Des noirceurs de l’âme humaine
Personne n’a pu oublier l’extraordinaire Jusqu’à la garde de 2018, et ses 10 récompenses dont 4 César. Ce que certains ont pu oublier, c’est le nom du cinéaste : Xavier Legrand. Il revient sur les écrans avec ces 112 minutes de thriller éprouvantes mais qui auraient dû éviter certains travers fort gênants. Heureux et accompli, Ellias devient le nouveau directeur artistique d’une célèbre maison de Haute Couture française. Quand il apprend que son père, qu’il ne voit plus depuis de nombreuses années, vient de mourir d’une crise cardiaque, Ellias se rend au Québec pour régler la succession. Le jeune créateur va découvrir qu’il a hérité de bien pire que du cœur fragile de son père. Glaçant mais frustrant car, hélas, invraisemblable. Quel dommage, car Legrand a vraiment du talent !

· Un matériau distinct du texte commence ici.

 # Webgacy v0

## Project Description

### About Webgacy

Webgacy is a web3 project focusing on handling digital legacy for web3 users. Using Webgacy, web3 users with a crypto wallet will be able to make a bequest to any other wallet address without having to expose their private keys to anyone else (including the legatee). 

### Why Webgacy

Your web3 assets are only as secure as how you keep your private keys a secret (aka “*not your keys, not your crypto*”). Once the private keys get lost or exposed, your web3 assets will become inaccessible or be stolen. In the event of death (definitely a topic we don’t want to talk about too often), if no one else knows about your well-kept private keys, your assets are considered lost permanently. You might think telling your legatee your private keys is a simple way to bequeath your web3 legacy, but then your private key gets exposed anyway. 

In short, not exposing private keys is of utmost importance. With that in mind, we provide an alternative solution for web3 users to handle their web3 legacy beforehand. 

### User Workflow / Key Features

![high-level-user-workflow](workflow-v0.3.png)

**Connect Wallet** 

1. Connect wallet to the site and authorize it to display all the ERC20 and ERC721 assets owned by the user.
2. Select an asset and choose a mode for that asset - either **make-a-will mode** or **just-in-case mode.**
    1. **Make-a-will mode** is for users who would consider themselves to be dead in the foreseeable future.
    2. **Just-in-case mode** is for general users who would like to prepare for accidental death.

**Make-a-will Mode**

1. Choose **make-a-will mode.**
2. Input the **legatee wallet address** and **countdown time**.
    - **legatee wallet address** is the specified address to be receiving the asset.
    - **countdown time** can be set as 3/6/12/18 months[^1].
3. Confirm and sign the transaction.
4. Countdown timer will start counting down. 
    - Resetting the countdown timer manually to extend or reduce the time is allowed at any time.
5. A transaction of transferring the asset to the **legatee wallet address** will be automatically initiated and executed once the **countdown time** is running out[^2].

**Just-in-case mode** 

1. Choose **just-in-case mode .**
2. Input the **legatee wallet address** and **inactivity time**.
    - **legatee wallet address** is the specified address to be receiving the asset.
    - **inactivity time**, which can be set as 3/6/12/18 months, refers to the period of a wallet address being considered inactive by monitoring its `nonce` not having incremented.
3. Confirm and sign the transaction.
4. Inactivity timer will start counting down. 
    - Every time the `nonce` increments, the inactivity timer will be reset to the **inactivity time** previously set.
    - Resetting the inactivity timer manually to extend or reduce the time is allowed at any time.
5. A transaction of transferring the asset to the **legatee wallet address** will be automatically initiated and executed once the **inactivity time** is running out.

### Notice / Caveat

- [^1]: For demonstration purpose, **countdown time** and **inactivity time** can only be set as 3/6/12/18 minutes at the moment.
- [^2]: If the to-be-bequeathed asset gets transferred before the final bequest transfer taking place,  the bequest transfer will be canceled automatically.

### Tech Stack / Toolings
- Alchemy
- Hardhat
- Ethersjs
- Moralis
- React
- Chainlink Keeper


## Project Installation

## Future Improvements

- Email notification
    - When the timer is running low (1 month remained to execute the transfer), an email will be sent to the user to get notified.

Le premier long métrage de notre cinéaste du jour, abordait le sujet des violences conjugales. En prolongement celui-ci creuse le sillon du patriarcat. Ici, c’est de « la violence des hommes » dont il est question avant tout. Mais cette « violence faite aux femmes » écrase également les hommes, les pères, les fils. On le voit, les intentions sont nobles mais, hélas – je me répète – ce film noir, ce conte d’épouvante, cette parabole tragique, ce thriller anxiogène, - les qualificatifs ne manquent pas -, m’a perdu dès le moment où le « héros » accumule les réactions étranges, incompréhensibles, incohérentes. Même si le personnage central se retrouve déraciné par l’isolement dans un univers qui n’est pas le sien, cela n’explique pas toutes ses errances. Pourtant, l’idée du labyrinthe initial, au sein duquel il triomphe, était une splendide, augurant, à la façon de celui de Dante, celui dans lequel il va se retrouver malgré lui, prisonnier. Et là, on pense à Kubrick ou à Hitchcock. Mais seulement pour ce cadre angoissant car, pour le reste… notre « héros » malgré lui n’assure pas, ne gère pas, est envahi par la trouille, submergé par la crainte, et perd totalement les pédales… Est-ce plausible ? Je crains que non. Et c’est bien là que le bât blesse. J’aurai tant voulu aimer ce film.
Le canadien Marc-André Grondin n’a que 40 ans et pourtant une filmographie pléthorique derrière lui. Ici, on ne peut que regretter qu’il en soit réduit à beaucoup pleurer, beaucoup hurler, à friser l’hystérie en permanence. C’est fatigant, épuisant, et contreproductif. A ses côtés, belle prestation – sobre celle-là - de Yves Jacques. Les autres ne sont que des silhouettes. Plus qu’un thriller, c’est le portrait d’un homme en pleine déroute morale et psychique. Scénario bancal – c’est une litote -, mise en scène grandiloquente, interprétation chargée voire grotesque… une grosse déception.